··· Data extract ···
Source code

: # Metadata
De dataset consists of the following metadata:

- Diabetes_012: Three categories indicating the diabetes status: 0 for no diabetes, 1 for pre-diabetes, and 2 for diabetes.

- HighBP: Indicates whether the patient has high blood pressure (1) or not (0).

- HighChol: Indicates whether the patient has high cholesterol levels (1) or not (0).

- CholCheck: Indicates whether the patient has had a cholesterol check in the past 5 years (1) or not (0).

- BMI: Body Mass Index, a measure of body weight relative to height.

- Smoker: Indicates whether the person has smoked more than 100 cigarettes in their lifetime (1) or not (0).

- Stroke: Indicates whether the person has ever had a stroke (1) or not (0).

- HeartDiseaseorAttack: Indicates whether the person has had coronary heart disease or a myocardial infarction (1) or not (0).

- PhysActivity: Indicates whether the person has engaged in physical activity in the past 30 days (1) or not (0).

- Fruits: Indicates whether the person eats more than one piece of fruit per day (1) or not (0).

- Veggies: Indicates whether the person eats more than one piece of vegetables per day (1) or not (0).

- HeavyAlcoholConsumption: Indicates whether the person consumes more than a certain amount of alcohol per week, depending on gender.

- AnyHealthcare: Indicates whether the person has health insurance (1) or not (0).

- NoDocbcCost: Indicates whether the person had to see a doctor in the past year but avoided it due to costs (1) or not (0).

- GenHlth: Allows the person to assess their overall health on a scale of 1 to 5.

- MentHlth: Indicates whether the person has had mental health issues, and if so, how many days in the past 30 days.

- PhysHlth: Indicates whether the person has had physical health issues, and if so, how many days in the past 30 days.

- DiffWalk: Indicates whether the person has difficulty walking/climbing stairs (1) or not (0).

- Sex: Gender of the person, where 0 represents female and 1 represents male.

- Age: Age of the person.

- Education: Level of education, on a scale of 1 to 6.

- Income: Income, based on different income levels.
···
Produce an exact copy of the lines from the one containing "- Education: Level" through the final line of the data, both ends included, and only those.

- Education: Level of education, on a scale of 1 to 6.

- Income: Income, based on different income levels.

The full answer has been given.